== Segment start ==

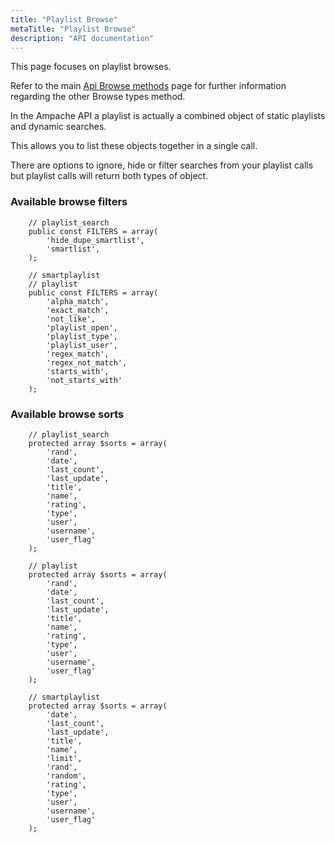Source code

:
 ```yaml
---
title: "Playlist Browse"
metaTitle: "Playlist Browse"
description: "API documentation"
---
```


This page focuses on playlist browses.

Refer to the main [Api Browse methods](https://ampache.org/api/api-browse) page for further information regarding the other Browse types method.

In the Ampache API a playlist is actually a combined object of static playlists and dynamic searches.

This allows you to list these objects together in a single call.

There are options to ignore, hide or filter searches from your playlist calls but playlist calls will return both types of object.

### Available browse filters

```
    // playlist_search
    public const FILTERS = array(
        'hide_dupe_smartlist',
        'smartlist',
    );

    // smartplaylist
    // playlist
    public const FILTERS = array(
        'alpha_match',
        'exact_match',
        'not_like',
        'playlist_open',
        'playlist_type',
        'playlist_user',
        'regex_match',
        'regex_not_match',
        'starts_with',
        'not_starts_with'
    );
```

### Available browse sorts

```
    // playlist_search
    protected array $sorts = array(
        'rand',
        'date',
        'last_count',
        'last_update',
        'title',
        'name',
        'rating',
        'type',
        'user',
        'username',
        'user_flag'
    );

    // playlist
    protected array $sorts = array(
        'rand',
        'date',
        'last_count',
        'last_update',
        'title',
        'name',
        'rating',
        'type',
        'user',
        'username',
        'user_flag'
    );

    // smartplaylist
    protected array $sorts = array(
        'date',
        'last_count',
        'last_update',
        'title',
        'name',
        'limit',
        'rand',
        'random',
        'rating',
        'type',
        'user',
        'username',
        'user_flag'
    );
```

== Segment end ==

• _How to complete this task_: Output the whole listing without change. Any picture is to be left out.

• _Task output_:
Source code

:
 ```yaml
---
title: "Playlist Browse"
metaTitle: "Playlist Browse"
description: "API documentation"
---
```


This page focuses on playlist browses.

Refer to the main [Api Browse methods](https://ampache.org/api/api-browse) page for further information regarding the other Browse types method.

In the Ampache API a playlist is actually a combined object of static playlists and dynamic searches.

This allows you to list these objects together in a single call.

There are options to ignore, hide or filter searches from your playlist calls but playlist calls will return both types of object.

### Available browse filters

```
    // playlist_search
    public const FILTERS = array(
        'hide_dupe_smartlist',
        'smartlist',
    );

    // smartplaylist
    // playlist
    public const FILTERS = array(
        'alpha_match',
        'exact_match',
        'not_like',
        'playlist_open',
        'playlist_type',
        'playlist_user',
        'regex_match',
        'regex_not_match',
        'starts_with',
        'not_starts_with'
    );
```

### Available browse sorts

```
    // playlist_search
    protected array $sorts = array(
        'rand',
        'date',
        'last_count',
        'last_update',
        'title',
        'name',
        'rating',
        'type',
        'user',
        'username',
        'user_flag'
    );

    // playlist
    protected array $sorts = array(
        'rand',
        'date',
        'last_count',
        'last_update',
        'title',
        'name',
        'rating',
        'type',
        'user',
        'username',
        'user_flag'
    );

    // smartplaylist
    protected array $sorts = array(
        'date',
        'last_count',
        'last_update',
        'title',
        'name',
        'limit',
        'rand',
        'random',
        'rating',
        'type',
        'user',
        'username',
        'user_flag'
    );
```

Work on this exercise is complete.